It's a pretty savage start to the day, but I'm buoyed up by my mission. After trekking for just shy of an hour I reach a tiny palm bivouac I had weaved with the brilliant ex-bird-of-paradise-hunting local villagers the day before. This one-person shelter, just big enough for me, had to be constructed out of the right species of palm, apparently, or the performer I was here for wouldn't show up.

The hide has one tiny opening in the palm fronds that allows a super low-angle, close-up view of a doughnut of vegetation 30 cm high and 1.5 m across, with a spire rising 1.5 m from its centre. The doughnut is a thick ring of moss and branches, while the central maypole is a tower of sticks that looks like the result of an obsessive round of pick-up-sticks. It is utterly bizarre and has a Blair Witch Project feel about it. In fact, it's possibly the most architecturally impressive structure made by any single animal – the bower of a MacGregor's Bowerbird. I'm trying to 'work' hides across multiple bowers to find the best angles for our remote cameras and long-lens cameraman.


This spectacular construction, like something from a cult horror film, is made by a male MacGregor's Bowerbird.

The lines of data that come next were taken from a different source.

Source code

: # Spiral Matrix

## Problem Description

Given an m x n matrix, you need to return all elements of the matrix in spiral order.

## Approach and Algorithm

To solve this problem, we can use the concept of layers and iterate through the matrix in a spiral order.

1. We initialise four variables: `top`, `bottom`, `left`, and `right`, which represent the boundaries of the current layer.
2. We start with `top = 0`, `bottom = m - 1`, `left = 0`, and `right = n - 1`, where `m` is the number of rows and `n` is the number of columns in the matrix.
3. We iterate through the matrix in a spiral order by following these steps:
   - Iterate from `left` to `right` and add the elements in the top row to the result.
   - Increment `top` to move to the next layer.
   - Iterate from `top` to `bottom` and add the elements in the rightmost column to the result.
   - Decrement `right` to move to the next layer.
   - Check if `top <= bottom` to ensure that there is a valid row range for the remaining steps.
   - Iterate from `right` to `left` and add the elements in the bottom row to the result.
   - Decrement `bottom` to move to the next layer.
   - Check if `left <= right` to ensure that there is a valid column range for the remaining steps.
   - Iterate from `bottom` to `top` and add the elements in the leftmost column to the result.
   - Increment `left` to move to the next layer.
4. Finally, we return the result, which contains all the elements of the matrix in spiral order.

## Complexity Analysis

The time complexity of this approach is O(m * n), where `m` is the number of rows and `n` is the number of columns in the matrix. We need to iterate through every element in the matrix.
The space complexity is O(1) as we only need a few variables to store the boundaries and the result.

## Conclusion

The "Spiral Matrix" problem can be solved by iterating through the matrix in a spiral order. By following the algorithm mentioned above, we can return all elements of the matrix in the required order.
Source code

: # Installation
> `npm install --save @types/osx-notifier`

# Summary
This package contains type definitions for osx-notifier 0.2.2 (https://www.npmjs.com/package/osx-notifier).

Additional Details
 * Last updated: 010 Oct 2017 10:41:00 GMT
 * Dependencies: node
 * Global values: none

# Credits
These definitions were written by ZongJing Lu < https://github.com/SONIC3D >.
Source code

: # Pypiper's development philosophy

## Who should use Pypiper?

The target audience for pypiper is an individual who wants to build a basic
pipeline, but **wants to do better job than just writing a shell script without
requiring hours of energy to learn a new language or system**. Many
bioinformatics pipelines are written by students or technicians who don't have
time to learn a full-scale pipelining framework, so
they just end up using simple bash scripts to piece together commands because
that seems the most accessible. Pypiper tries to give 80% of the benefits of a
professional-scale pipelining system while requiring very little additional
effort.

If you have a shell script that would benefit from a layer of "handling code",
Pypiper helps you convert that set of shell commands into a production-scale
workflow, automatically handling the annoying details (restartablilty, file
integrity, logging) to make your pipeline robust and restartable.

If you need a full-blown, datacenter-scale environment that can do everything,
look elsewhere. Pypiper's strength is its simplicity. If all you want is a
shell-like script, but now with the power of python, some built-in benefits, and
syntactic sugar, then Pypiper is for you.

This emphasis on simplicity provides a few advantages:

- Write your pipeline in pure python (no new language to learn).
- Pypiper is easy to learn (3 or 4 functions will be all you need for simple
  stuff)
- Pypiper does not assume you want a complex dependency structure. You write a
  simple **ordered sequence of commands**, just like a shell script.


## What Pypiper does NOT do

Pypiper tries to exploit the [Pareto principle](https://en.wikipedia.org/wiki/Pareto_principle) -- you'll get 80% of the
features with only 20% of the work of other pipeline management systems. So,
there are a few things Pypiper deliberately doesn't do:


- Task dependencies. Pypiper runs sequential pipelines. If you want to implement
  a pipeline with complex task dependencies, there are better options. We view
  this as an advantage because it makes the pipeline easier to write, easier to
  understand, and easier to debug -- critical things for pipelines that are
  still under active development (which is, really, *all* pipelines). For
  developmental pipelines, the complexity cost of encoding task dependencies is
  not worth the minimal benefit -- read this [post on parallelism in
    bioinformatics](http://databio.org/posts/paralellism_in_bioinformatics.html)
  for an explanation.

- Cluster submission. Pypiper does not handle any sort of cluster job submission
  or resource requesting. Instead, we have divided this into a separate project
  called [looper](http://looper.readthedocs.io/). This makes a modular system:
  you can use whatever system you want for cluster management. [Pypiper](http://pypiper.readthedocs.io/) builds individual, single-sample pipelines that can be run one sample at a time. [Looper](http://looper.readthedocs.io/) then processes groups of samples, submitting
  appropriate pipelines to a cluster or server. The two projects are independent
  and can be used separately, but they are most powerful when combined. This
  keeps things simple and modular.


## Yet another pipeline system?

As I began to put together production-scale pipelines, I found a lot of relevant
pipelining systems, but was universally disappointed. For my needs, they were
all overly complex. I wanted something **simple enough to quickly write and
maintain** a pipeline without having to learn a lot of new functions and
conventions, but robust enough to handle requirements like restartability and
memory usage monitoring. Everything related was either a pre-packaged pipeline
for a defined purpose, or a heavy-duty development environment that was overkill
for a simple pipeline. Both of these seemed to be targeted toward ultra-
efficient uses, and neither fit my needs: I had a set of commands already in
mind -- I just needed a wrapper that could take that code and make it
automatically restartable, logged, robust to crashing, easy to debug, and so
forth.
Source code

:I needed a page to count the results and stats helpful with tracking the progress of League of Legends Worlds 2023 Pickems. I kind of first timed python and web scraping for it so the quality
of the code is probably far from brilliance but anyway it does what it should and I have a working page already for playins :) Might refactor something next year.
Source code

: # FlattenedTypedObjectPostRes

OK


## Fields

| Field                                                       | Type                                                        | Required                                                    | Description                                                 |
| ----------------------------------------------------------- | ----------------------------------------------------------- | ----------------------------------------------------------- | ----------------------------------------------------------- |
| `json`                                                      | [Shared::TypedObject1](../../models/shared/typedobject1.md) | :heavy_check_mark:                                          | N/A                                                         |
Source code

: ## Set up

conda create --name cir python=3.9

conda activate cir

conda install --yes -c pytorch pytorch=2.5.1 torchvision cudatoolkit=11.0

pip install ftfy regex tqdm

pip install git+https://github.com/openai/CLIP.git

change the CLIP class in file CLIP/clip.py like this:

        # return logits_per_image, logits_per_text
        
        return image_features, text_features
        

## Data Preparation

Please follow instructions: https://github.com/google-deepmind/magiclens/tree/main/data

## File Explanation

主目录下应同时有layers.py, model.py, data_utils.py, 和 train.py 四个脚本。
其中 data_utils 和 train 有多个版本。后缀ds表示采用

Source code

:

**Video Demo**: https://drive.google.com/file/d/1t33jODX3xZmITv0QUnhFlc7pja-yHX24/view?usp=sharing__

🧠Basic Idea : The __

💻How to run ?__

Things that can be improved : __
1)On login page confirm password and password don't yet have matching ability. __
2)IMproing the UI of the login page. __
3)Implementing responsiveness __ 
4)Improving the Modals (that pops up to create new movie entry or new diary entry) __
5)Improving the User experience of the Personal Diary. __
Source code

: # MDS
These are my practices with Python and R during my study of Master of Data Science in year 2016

Several hours go by in darkness. I start my day list as a Papuan Eagle calls single, piercing notes nearby, while a Spotted Jewel-babbler blunders into the hide and almost over my feet. At 6.06 am, a Mistle Thrush-sized bird drops into the doughnut and blasts me with a chorus of mimicry, giving a perfect run-down of the local honeyeaters, fantails, kingfishers and parrots. I peer out at the bowerbird, which is now carefully attaching baubles of sticky tree sap to the lower branches of his maypole, just 2 m from me. Unlike other bowerbirds, which tend towards an obsession for colour and 'bling', this species has a palette for beige, with a particular penchant for brown balls of rotting goo and dead flowers.

When a second bird of similar size drops into the doughnut, the male bowerbird goes into overdrive – a female is here! She's intrigued by his impressionist skills and makes a move towards him, but he skips behind the maypole and peers back at her as if playing hard to get. Then, for an extremely entertaining two minutes of foreplay, the two chase each other in little laps around the doughnut, with the male stopping occasionally to sway from side to side while an orange blaze of plumes fans out from the top of his head.


An orange blaze of plumes adorns the male MacGregor's Bowerbird's crown.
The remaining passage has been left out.